** Requirement **
When the string "just" is part of a line below, that line should be copied.

○ ○ ○ ○ ○

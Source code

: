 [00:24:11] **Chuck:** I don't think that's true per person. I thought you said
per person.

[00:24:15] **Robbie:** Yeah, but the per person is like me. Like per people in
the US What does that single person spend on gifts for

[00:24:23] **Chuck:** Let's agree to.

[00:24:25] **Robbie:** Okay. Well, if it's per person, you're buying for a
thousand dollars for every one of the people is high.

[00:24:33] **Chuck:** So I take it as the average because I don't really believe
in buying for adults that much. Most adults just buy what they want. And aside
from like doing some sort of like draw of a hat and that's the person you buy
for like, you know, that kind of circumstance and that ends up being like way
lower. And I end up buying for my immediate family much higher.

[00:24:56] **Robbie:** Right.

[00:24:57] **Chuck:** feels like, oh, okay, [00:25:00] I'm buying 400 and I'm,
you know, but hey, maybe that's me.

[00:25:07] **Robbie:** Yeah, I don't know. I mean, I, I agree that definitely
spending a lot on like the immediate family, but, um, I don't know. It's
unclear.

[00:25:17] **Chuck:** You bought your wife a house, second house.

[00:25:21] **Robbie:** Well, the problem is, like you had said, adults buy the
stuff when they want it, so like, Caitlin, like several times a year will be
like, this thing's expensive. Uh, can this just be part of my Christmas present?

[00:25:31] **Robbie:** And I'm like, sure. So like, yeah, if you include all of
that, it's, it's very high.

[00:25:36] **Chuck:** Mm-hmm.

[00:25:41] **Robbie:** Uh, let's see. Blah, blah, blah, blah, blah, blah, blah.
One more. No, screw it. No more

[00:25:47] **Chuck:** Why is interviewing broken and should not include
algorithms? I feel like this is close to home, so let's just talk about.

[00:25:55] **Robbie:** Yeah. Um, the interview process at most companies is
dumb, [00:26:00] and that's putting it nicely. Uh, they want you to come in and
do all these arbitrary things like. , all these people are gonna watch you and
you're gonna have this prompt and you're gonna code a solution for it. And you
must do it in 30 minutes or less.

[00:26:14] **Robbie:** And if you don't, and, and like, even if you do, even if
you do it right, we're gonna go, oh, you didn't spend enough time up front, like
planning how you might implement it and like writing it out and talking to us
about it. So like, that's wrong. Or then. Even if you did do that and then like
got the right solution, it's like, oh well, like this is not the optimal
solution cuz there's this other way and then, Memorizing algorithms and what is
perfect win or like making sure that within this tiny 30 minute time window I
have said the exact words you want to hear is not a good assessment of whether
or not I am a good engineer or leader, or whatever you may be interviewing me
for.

○ ○ ○ ○ ○

** Answer below **
in buying for adults that much. Most adults just buy what they want. And aside
like, this thing's expensive. Uh, can this just be part of my Christmas present?
algorithms? I feel like this is close to home, so let's just talk about.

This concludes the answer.